• _Input data_:

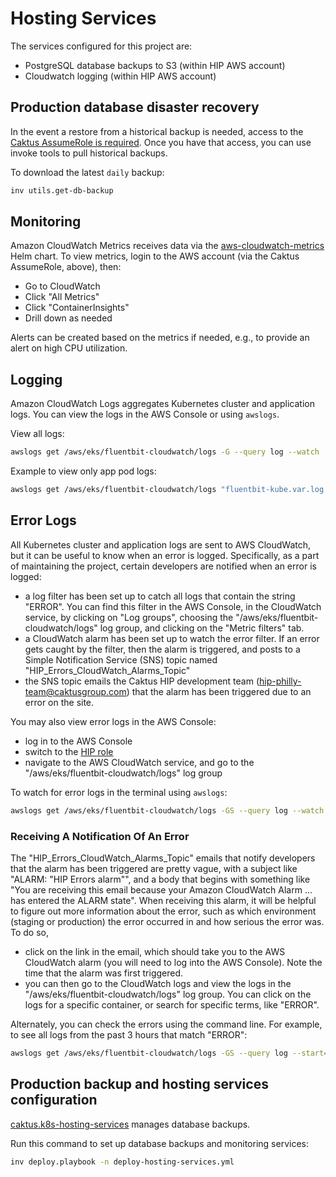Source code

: # Hosting Services

The services configured for this project are:
* PostgreSQL database backups to S3 (within HIP AWS account)
* Cloudwatch logging (within HIP AWS account)


## Production database disaster recovery

In the event a restore from a historical backup is needed, access to the [Caktus
AssumeRole is
required](https://github.com/caktus/caktus-hosting-services/blob/main/docs/aws-assumerole.md#aws-accounts).
Once you have that access, you can use invoke tools to pull historical backups.

To download the latest `daily` backup:

```sh
inv utils.get-db-backup
```

## Monitoring

Amazon CloudWatch Metrics receives data via the [aws-cloudwatch-metrics](https://github.com/aws/eks-charts/tree/master/stable/aws-cloudwatch-metrics)
Helm chart. To view metrics, login to the AWS account (via the Caktus AssumeRole, above), then:

- Go to CloudWatch
- Click "All Metrics"
- Click "ContainerInsights"
- Drill down as needed

Alerts can be created based on the metrics if needed, e.g., to provide an alert on high CPU utilization.

## Logging

Amazon CloudWatch Logs aggregates Kubernetes cluster and application logs. You
can view the logs in the AWS Console or using `awslogs`.

View all logs:

```sh
awslogs get /aws/eks/fluentbit-cloudwatch/logs -G --query log --watch
```

Example to view only app pod logs:

```sh
awslogs get /aws/eks/fluentbit-cloudwatch/logs "fluentbit-kube.var.log.containers.app*" -GS --query log --watch
```


## Error Logs

All Kubernetes cluster and application logs are sent to AWS CloudWatch, but it can be
useful to know when an error is logged. Specifically, as a part of maintaining the
project, certain developers are notified when an error is logged:

 - a log filter has been set up to catch all logs that contain the string "ERROR". You
   can find this filter in the AWS Console, in the CloudWatch service, by clicking on "Log
   groups", choosing the "/aws/eks/fluentbit-cloudwatch/logs" log group, and clicking on the
   "Metric filters" tab.
 - a CloudWatch alarm has been set up to watch the error filter. If an error gets caught
   by the filter, then the alarm is triggered, and posts to a Simple Notification Service
   (SNS) topic named "HIP_Errors_CloudWatch_Alarms_Topic"
 - the SNS topic emails the Caktus HIP development team (hip-philly-team@caktusgroup.com)
   that the alarm has been triggered due to an error on the site.

You may also view error logs in the AWS Console:
 - log in to the AWS Console
 - switch to the [HIP role](https://signin.aws.amazon.com/switchrole?roleName=CaktusAccountAccessRole-Admins&account=061553509755&displayName=Philly-PDPH)
 - navigate to the AWS CloudWatch service, and go to the "/aws/eks/fluentbit-cloudwatch/logs" log group

To watch for error logs in the terminal using `awslogs`:

```sh
awslogs get /aws/eks/fluentbit-cloudwatch/logs -GS --query log --watch | grep "ERROR"
```


### Receiving A Notification Of An Error

The "HIP_Errors_CloudWatch_Alarms_Topic" emails that notify developers that the alarm has been
triggered are pretty vague, with a subject like "ALARM: "HIP Errors alarm"", and a body
that begins with something like
"You are receiving this email because your Amazon CloudWatch Alarm ... has entered the ALARM
state". When receiving this alarm, it will be helpful to figure out more information about
the error, such as which environment (staging or production) the error occurred in and
how serious the error was. To do so,
 - click on the link in the email, which should take you to the AWS CloudWatch alarm (you
   will need to log into the AWS Console). Note the time that the alarm was first triggered.
 - you can then go to the CloudWatch logs and view the logs in the
   "/aws/eks/fluentbit-cloudwatch/logs" log group. You can click on the logs for a
   specific container, or search for specific terms, like "ERROR".

Alternately, you can check the errors using the command line. For example, to see all
logs from the past 3 hours that match "ERROR":

```sh
awslogs get /aws/eks/fluentbit-cloudwatch/logs -GS --query log --start='3h' | grep ERROR
```


## Production backup and hosting services configuration

[caktus.k8s-hosting-services](https://github.com/caktus/ansible-role-k8s-hosting-services)
manages database backups.

Run this command to set up database backups and monitoring services:

```sh
inv deploy.playbook -n deploy-hosting-services.yml
```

• _What you need to do_: Among the lines above, the ones holding the word "logged" must be counted; only that count is to be given.

• _Answer box_: 2